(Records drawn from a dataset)
★ ★ ★ ★ ★ ★ ★
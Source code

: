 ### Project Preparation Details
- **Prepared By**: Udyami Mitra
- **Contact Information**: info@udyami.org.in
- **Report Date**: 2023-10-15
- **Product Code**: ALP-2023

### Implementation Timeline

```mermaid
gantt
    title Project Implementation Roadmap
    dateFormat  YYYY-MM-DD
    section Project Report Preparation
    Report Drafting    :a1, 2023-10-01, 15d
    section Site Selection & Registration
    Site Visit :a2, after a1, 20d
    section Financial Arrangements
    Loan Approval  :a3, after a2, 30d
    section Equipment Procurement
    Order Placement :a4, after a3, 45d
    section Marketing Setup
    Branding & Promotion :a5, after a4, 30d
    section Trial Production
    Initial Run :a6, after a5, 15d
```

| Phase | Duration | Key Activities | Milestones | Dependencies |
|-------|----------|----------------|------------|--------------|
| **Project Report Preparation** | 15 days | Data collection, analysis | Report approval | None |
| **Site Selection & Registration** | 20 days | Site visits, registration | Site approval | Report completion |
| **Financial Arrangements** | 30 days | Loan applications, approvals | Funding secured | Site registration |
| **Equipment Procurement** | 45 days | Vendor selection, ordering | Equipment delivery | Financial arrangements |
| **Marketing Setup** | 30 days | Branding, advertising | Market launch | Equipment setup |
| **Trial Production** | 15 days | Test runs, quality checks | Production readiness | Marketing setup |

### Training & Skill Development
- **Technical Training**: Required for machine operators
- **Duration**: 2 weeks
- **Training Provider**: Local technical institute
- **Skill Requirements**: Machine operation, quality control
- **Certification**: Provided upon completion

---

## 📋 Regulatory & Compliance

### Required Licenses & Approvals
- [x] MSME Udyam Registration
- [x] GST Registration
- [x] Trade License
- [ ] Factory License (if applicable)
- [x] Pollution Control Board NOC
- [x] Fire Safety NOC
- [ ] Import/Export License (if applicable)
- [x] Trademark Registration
★ ★ ★ ★ ★ ★ ★
## TASK BRIEF
Nothing may be omitted or altered; reproduce all of the entries.

## EXERCISE RESPONSE
Source code

: ### Project Preparation Details
- **Prepared By**: Udyami Mitra
- **Contact Information**: info@udyami.org.in
- **Report Date**: 2023-10-15
- **Product Code**: ALP-2023

### Implementation Timeline

```mermaid
gantt
    title Project Implementation Roadmap
    dateFormat  YYYY-MM-DD
    section Project Report Preparation
    Report Drafting    :a1, 2023-10-01, 15d
    section Site Selection & Registration
    Site Visit :a2, after a1, 20d
    section Financial Arrangements
    Loan Approval  :a3, after a2, 30d
    section Equipment Procurement
    Order Placement :a4, after a3, 45d
    section Marketing Setup
    Branding & Promotion :a5, after a4, 30d
    section Trial Production
    Initial Run :a6, after a5, 15d
```

| Phase | Duration | Key Activities | Milestones | Dependencies |
|-------|----------|----------------|------------|--------------|
| **Project Report Preparation** | 15 days | Data collection, analysis | Report approval | None |
| **Site Selection & Registration** | 20 days | Site visits, registration | Site approval | Report completion |
| **Financial Arrangements** | 30 days | Loan applications, approvals | Funding secured | Site registration |
| **Equipment Procurement** | 45 days | Vendor selection, ordering | Equipment delivery | Financial arrangements |
| **Marketing Setup** | 30 days | Branding, advertising | Market launch | Equipment setup |
| **Trial Production** | 15 days | Test runs, quality checks | Production readiness | Marketing setup |

### Training & Skill Development
- **Technical Training**: Required for machine operators
- **Duration**: 2 weeks
- **Training Provider**: Local technical institute
- **Skill Requirements**: Machine operation, quality control
- **Certification**: Provided upon completion

---

## 📋 Regulatory & Compliance

### Required Licenses & Approvals
- [x] MSME Udyam Registration
- [x] GST Registration
- [x] Trade License
- [ ] Factory License (if applicable)
- [x] Pollution Control Board NOC
- [x] Fire Safety NOC
- [ ] Import/Export License (if applicable)
- [x] Trademark Registration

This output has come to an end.